Exercise: If a line in the data has the string "Ordenar", please show it.

+===+

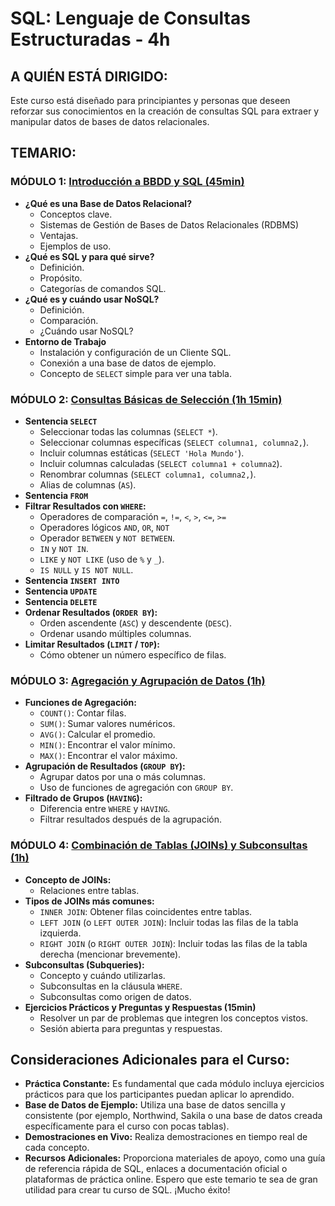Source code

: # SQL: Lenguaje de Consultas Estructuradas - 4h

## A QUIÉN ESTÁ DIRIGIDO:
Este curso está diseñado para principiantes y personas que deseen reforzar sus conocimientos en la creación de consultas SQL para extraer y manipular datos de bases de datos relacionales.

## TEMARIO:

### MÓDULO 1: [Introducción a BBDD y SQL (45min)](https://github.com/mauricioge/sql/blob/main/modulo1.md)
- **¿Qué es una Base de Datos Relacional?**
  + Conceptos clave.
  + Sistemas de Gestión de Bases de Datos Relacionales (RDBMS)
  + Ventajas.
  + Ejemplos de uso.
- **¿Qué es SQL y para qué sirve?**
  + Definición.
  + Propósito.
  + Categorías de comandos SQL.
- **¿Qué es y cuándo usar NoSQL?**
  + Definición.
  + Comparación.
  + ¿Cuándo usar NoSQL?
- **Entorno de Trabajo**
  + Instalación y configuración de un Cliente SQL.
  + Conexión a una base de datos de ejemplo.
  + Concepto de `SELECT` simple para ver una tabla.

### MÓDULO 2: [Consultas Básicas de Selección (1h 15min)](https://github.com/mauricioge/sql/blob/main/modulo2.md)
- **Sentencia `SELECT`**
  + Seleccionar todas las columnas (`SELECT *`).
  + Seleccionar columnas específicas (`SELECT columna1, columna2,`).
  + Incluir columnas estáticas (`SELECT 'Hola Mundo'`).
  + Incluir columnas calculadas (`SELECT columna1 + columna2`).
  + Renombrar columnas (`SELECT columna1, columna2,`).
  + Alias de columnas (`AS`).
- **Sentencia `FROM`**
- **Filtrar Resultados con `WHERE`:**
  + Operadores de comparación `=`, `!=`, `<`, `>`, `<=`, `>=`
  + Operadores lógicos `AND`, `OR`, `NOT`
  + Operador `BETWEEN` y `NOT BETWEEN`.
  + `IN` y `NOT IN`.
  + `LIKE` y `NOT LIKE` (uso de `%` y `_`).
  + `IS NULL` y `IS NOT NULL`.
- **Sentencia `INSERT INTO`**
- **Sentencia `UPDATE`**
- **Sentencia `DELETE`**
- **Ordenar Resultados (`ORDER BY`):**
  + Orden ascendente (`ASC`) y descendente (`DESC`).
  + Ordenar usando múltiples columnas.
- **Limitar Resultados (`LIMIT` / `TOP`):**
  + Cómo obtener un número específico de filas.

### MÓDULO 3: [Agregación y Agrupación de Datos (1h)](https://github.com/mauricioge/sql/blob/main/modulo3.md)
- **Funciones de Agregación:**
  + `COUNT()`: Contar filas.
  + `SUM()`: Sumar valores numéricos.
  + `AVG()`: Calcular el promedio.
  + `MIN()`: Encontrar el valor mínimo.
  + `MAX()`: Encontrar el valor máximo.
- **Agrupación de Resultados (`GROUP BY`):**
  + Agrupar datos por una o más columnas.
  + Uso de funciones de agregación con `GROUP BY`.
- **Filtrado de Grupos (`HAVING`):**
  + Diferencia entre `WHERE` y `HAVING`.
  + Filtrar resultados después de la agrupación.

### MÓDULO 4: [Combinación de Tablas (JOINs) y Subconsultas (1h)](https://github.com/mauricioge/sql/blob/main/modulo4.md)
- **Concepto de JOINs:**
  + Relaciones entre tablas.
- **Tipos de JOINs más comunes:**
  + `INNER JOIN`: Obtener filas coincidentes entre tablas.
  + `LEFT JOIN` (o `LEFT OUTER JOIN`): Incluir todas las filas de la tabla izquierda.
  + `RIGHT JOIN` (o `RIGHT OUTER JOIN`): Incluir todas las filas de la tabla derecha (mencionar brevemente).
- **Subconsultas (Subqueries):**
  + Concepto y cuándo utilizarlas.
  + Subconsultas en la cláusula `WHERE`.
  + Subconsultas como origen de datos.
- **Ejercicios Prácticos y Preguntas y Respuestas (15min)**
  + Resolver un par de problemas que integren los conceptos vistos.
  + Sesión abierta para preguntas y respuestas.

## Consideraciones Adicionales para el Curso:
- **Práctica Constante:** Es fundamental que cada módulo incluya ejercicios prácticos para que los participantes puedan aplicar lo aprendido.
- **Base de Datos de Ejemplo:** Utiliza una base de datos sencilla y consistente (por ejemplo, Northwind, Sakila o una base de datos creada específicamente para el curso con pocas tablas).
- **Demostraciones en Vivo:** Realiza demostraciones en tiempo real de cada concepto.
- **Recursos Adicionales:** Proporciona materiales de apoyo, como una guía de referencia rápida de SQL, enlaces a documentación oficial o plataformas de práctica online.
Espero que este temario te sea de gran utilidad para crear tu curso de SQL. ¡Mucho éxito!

+===+

The answer:
- **Ordenar Resultados (`ORDER BY`):**
  + Ordenar usando múltiples columnas.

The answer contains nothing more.